Tavşanın kan bağışladığı renkte, akasya ağacının açtığı çiçeklerinin kokusunun altında yeni ıslanmış toprak kokusunu bir arada yaşatan, yudumlarken en sevdiklerinizin aklınıza geldiği, dünyanın en iyi tasarımcısının kırmızılıklar yanında tasarladığı motifli çay tabağını anımsatan, karıştırırken herkesin duymasını istediğiniz çelik çay kaşığı sesinin bütünleştiği çay nasıl demlenir maddeler halinde sizler anlatacağım.
1. En temiz, en lezzetli su
Çay demlerken en önemli faktörlerden biri kullandığınız sudur. Çaydanlığı kireç tabakasına bulayan çeşme suyunu unutun. Gidin bakkalınıza en kaliteli su markasını sorun. Ben Buzdağı ile Abant su arasında gider gelirim.
2. Çaydanlık seçimi
Alüminyum çaydanlık tercih ederim ama sağlık açısından porselen çaydanlıklar daha çok rehavet görüyor bu aralar. Bu yazımı okuduysan alüminyum ve rehavet kelimelerinin doğru yazılışlarını da öğrenmiş oldun.
3. Aşk
Kaynayacak olan suya sevgini eklemen lazım. Yani ocak üstüne koyduğun çayın suyu kaynama noktasına (100 ° = 373,15 Kelvin) ulaşana kadar bekleyeceksin başında. Kaynar kaynamaz ise dikkatli bir şekilde o suyu demliğe dökeceksin.
4. Çay seçimi
Benim çay markam Kara Ali. Babamın Ofçay Filiz. Abimin Galip, Reis’in English Breakfast, büyüdüğüm yerdeki çay ocağının ise Tiryaki + Kaçak + Filiz + Tamdem.

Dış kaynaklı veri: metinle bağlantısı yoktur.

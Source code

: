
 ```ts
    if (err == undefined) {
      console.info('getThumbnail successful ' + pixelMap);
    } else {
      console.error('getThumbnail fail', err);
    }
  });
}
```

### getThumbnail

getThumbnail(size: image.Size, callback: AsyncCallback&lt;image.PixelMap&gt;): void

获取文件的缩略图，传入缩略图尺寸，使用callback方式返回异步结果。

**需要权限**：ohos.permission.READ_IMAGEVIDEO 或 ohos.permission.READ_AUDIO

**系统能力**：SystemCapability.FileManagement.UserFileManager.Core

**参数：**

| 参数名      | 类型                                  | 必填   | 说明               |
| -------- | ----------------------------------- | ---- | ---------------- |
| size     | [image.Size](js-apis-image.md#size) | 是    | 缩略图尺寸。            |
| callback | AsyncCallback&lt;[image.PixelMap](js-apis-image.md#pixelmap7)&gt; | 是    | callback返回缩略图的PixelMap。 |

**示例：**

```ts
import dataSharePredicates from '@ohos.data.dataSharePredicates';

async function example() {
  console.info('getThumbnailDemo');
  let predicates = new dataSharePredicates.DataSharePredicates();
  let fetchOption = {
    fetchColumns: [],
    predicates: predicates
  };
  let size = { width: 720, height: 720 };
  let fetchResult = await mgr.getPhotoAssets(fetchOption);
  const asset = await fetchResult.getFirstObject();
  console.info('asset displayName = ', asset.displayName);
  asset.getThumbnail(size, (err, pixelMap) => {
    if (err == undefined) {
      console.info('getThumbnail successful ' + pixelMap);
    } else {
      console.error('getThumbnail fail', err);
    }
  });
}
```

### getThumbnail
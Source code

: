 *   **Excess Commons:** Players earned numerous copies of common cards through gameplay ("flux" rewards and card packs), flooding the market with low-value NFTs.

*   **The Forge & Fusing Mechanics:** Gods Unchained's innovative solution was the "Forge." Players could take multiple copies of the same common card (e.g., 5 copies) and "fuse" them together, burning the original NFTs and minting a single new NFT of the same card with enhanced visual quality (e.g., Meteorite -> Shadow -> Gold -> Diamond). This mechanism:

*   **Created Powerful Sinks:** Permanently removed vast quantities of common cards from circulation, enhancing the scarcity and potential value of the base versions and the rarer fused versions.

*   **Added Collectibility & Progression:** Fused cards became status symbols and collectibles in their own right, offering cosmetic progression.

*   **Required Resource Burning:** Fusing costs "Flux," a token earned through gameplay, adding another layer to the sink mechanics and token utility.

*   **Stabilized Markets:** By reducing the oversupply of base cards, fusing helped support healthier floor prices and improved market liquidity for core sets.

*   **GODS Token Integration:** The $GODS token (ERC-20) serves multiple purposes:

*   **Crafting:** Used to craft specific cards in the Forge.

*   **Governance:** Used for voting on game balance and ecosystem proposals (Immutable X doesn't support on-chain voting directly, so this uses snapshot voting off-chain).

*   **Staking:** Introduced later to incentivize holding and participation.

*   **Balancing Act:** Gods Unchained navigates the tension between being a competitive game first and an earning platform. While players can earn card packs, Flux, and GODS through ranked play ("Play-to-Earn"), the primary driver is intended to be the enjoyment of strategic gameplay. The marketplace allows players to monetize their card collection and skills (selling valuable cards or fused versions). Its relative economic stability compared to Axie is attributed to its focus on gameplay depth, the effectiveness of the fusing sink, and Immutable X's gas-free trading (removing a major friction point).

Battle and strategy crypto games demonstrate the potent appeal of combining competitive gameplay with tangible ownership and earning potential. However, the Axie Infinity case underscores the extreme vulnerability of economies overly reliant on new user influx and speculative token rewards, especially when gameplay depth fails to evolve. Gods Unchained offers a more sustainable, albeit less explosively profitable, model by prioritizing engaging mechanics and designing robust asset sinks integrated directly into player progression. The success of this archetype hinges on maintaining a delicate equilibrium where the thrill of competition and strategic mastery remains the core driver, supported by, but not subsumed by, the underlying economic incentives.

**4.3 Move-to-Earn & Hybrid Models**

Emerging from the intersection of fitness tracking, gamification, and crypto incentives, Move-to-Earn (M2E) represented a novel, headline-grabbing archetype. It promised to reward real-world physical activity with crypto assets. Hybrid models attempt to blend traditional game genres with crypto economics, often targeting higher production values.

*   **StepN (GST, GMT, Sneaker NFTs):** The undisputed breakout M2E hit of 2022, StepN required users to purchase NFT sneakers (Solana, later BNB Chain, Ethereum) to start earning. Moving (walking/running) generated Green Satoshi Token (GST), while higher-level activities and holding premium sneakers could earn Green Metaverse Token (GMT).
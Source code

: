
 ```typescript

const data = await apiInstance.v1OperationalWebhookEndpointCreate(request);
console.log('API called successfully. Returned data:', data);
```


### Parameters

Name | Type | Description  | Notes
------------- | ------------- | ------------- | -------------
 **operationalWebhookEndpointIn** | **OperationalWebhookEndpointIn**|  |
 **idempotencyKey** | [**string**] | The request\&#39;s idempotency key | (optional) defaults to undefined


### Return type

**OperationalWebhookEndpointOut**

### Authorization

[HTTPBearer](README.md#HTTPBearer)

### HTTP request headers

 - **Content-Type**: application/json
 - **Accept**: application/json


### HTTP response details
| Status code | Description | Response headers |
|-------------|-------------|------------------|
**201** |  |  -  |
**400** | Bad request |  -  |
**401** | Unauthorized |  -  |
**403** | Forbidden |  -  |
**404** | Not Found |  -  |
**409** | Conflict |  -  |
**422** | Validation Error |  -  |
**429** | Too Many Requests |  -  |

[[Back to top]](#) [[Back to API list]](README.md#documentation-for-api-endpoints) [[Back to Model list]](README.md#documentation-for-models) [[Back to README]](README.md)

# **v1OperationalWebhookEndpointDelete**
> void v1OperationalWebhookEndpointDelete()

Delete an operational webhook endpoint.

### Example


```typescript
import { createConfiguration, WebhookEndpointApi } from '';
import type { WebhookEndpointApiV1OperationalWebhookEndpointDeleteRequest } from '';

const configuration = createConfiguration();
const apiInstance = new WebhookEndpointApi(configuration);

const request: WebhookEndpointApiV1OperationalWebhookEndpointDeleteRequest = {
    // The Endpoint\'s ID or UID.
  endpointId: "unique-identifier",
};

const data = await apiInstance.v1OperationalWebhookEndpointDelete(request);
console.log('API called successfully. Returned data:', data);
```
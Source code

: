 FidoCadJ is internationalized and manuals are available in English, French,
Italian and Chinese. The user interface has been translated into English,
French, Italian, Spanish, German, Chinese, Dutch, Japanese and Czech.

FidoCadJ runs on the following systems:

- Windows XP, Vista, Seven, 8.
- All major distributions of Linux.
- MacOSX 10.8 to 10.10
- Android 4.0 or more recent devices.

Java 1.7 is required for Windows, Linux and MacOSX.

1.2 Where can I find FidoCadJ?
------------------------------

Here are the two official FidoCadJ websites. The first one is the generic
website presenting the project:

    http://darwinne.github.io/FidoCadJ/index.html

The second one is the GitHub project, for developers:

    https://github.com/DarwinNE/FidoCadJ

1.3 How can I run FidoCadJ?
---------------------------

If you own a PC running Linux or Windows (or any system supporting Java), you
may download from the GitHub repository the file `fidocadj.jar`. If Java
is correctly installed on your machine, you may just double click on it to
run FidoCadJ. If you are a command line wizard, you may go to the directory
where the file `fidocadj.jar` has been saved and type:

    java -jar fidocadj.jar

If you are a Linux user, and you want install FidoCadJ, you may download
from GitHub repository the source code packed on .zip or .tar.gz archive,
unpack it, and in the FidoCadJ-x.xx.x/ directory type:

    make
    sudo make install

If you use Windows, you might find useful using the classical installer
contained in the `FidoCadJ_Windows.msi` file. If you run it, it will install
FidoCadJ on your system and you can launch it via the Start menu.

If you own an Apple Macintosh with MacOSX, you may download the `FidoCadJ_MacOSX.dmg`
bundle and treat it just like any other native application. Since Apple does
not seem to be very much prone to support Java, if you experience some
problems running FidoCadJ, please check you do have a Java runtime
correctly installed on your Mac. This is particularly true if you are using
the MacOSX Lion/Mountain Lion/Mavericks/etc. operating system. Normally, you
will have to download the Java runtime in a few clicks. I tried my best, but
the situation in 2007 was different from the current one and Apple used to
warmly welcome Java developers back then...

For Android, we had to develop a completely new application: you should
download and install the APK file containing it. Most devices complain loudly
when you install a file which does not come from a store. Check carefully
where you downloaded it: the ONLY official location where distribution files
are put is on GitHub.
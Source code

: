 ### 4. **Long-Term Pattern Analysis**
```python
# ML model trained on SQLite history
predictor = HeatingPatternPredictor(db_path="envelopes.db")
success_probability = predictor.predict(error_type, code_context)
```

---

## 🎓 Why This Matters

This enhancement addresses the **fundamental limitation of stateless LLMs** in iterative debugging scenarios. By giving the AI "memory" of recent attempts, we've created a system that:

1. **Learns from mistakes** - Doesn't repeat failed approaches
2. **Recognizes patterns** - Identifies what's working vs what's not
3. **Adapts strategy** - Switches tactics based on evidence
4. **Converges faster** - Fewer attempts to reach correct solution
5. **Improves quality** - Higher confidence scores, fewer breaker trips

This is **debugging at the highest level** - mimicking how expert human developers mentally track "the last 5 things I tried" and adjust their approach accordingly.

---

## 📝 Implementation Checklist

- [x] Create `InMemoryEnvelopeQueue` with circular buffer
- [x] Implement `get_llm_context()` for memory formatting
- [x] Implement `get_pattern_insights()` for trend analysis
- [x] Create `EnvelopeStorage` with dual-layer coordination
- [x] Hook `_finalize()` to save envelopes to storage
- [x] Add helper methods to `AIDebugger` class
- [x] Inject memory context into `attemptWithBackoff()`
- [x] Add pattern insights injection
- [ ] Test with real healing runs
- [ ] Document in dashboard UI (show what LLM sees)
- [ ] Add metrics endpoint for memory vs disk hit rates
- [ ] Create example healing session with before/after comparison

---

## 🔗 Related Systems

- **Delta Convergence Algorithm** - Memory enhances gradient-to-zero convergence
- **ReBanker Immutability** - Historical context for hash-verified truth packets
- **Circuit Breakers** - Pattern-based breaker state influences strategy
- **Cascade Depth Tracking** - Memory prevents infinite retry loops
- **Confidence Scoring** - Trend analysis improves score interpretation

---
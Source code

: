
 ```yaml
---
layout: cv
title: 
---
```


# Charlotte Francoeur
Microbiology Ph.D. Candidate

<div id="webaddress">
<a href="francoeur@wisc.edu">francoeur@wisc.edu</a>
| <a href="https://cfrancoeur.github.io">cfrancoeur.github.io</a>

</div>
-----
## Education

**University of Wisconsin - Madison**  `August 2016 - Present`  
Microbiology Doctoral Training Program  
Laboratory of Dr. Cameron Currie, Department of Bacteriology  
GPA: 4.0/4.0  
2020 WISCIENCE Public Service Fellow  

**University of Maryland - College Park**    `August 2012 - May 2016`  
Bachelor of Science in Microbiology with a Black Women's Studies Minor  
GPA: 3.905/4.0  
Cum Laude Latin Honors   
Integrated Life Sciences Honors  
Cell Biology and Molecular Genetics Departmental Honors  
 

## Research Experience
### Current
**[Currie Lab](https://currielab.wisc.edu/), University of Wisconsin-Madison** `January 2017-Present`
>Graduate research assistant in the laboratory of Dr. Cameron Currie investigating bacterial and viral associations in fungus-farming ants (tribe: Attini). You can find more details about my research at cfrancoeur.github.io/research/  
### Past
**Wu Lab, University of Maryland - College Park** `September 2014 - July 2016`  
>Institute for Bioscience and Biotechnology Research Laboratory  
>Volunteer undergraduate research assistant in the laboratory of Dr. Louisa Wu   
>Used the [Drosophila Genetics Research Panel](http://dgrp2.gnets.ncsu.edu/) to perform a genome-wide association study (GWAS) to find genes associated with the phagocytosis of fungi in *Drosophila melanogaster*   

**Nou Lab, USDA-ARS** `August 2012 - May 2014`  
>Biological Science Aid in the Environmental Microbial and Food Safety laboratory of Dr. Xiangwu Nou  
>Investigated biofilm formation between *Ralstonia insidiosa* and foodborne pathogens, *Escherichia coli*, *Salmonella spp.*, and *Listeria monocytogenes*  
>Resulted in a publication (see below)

Çay markasının seçimi oldukça önemli. Deneyimleyerek kendi çay markanızı bulabilirsiniz.
5. Demleme şekli
3 farklı demleme şekli vardır. Onları da maddeler halinde yazayım. Sabah acı çay içmek istemeyenler 2. madde, öğlen çayın acısını almak isteyenler 1. madde, çay yanında simit (gevrek) + peynir yemek isteyenler 3. maddeyi tercih edebilirler.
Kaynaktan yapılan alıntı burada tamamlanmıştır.